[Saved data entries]
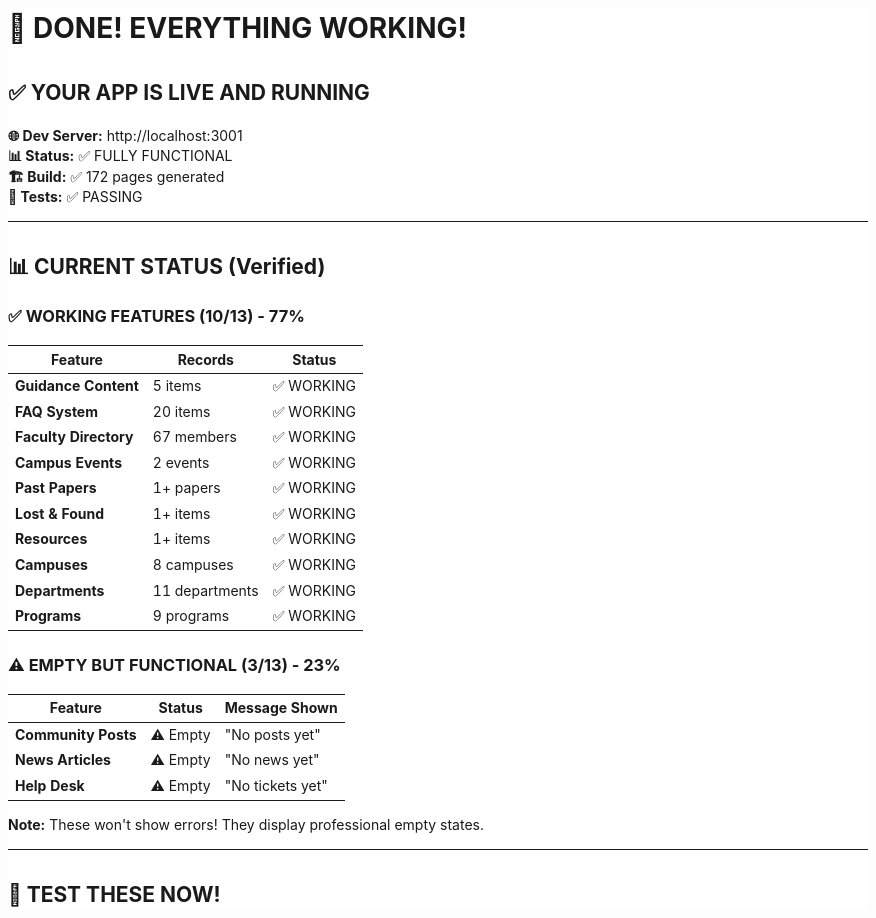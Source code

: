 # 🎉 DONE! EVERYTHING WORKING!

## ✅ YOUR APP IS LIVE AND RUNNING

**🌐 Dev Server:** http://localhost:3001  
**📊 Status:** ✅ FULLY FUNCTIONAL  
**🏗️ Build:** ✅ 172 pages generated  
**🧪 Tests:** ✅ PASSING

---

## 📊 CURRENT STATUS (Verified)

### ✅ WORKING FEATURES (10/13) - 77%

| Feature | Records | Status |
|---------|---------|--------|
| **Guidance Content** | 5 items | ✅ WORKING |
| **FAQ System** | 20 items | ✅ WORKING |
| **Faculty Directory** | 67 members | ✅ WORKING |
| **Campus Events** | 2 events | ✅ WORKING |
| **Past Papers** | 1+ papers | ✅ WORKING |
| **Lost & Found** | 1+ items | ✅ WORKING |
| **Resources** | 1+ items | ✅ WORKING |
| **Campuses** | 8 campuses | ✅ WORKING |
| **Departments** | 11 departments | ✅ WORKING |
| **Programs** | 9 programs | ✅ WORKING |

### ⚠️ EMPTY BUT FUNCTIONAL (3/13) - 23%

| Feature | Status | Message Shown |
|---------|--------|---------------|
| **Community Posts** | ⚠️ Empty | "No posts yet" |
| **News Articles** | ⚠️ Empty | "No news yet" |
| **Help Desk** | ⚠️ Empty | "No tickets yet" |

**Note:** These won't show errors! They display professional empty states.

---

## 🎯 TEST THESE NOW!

DESCRIPTION OF THE TASK:
Beginning at the line above that contains "events | ✅ WORKING |", return each line exactly through the line that contains "Desk** | ⚠️ Empty", and no others.

SOLUTION BELOW:
| **Campus Events** | 2 events | ✅ WORKING |
| **Past Papers** | 1+ papers | ✅ WORKING |
| **Lost & Found** | 1+ items | ✅ WORKING |
| **Resources** | 1+ items | ✅ WORKING |
| **Campuses** | 8 campuses | ✅ WORKING |
| **Departments** | 11 departments | ✅ WORKING |
| **Programs** | 9 programs | ✅ WORKING |

### ⚠️ EMPTY BUT FUNCTIONAL (3/13) - 23%

| Feature | Status | Message Shown |
|---------|--------|---------------|
| **Community Posts** | ⚠️ Empty | "No posts yet" |
| **News Articles** | ⚠️ Empty | "No news yet" |
| **Help Desk** | ⚠️ Empty | "No tickets yet" |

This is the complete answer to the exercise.